Okay, enough people have been bugging me for an update. There have been some interesting developments, but in all honesty I have been cutting myself off from everything until I finish my latest composition (a clarinet concerto) due in less than a month. Blogging eats up time, you know!
Anyway, and most importantly, the Eastern Phoebe—the irritating songbird who singlehandedly (singleclawedly?) derailed any hope I had for composing music last summer—has not returned. In the endless turf wars of the avian community it looks as though Chipping Sparrows, Woodpeckers and Scarlet Tanagers have forced my dear Eastern Phoebe out of the high rent district. Don’t let the branch hit you on the way out. If you come back, please learn more than three notes.
In a few sentences, this is my current situation. Next round of tests is in July with the neuro-ophthalmologist. With regards to the tumor re-growing along the optic chiasm, these tests are the most telling. Two months ago my numbers were good with the endocrinologist who is overseeing my hormone replacement therapies. One level was slightly low and it is being re-checked next week. The tiny speck on my MRI may or may not have grown, depending on how you interpret the cross-sections of the latest imaging. It looks about the same to me, for what it’s worth.

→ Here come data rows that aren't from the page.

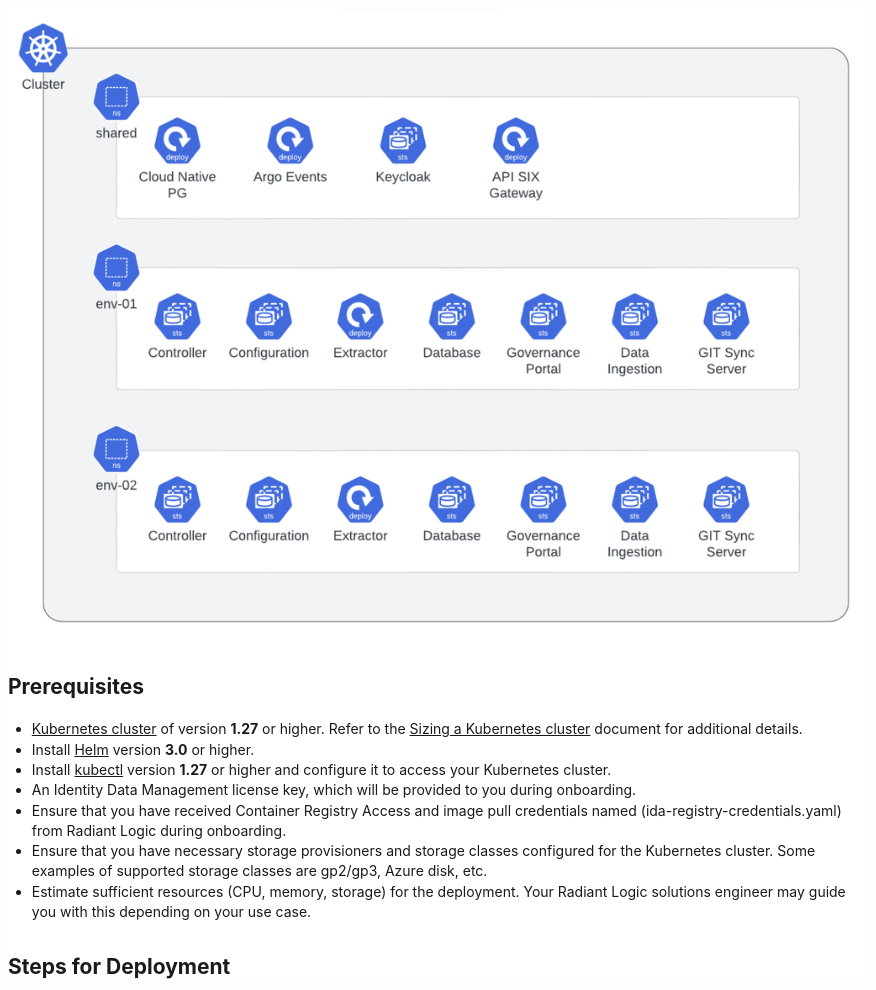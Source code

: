 ![Deployment Diagram](./images/01-design.png)

## Prerequisites

- [Kubernetes cluster](https://kubernetes.io/docs/setup/) of version **1.27** or higher. Refer to the [Sizing a Kubernetes cluster](https://developer.radiantlogic.com/idm/v8.1/installation/https:/developer.radiantlogic.com/idm/v7.4/getting_started/kubernetes/#sizing-a-kubernetes-cluster) document for additional details.
- Install [Helm](https://helm.sh/) version **3.0** or higher.
- Install [kubectl](https://kubernetes.io/docs/reference/kubectl/) version **1.27** or higher and configure it to access your Kubernetes cluster.
- An Identity Data Management license key, which will be provided to you during onboarding.
- Ensure that you have received Container Registry Access and image pull credentials named (ida-registry-credentials.yaml) from Radiant Logic during onboarding.
- Ensure that you have necessary storage provisioners and storage classes configured for the Kubernetes cluster. Some examples of supported storage classes are gp2/gp3, Azure disk, etc.
- Estimate sufficient resources (CPU, memory, storage) for the deployment. Your Radiant Logic solutions engineer may guide you with this depending on your use case.

## Steps for Deployment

Probably as a side effect of the hormone replacement therapy, I find myself more susceptible to allergies, asthma and infection. Over the past few months I have fluctuated several times between healthy and bedridden. Dust, pollen and Noah’s slobbery kisses can be downright lethal for my asthma. If I get the wrong stuff in my lungs I can be out of commission, hacking endlessly, for days. After my bout with pneumonia this past winter I have learned to keep my hands clean at all times and to recuse myself from dusty yard work or dog brushing. I just can’t do those things anymore. The thought of extreme exposure without my rescue inhaler scares me.
During the last weeks of the symphony season I had a recurrence of the “brain shock” phenomenon. But now they are gone again. The painful electric shocking sensation I get when transitioning from active to passive mindsets is deeply unsettling when it is happening frequently. I still don’t know why they happen. Or why they go away. I am not taking any medication for them (for a while I was on Trileptal). This is one of those cases where, if I had been given a new prescription this time, I might have thought the shocks went away because of the medication. But I decided to “ride them out” this time and—lo and behold—they went away on their own.
I don’t know what else to do if the shocks come back again. (I assume they will.) They are so terrible, yet they are over in less than a second. Once the shock has passed, there is no telling if the next one is going to be in five minutes, five weeks, or five months. I don’t know what any doctor could do about this. Certainly, I don’t want to add another medication just in case I have an unpleasant nanosecond in the next few months. At a certain point, you have to weigh the pros and cons of trying to fight something. Trying to make plans for the next brain shock is like knowing you are going to die someday. You know the date is out there, but what can you do about it? Go on with life as normal. Live happily. It’s never perfect, but so what? The ability to live any life happily comes from inside you and it’s not related to things you can’t control.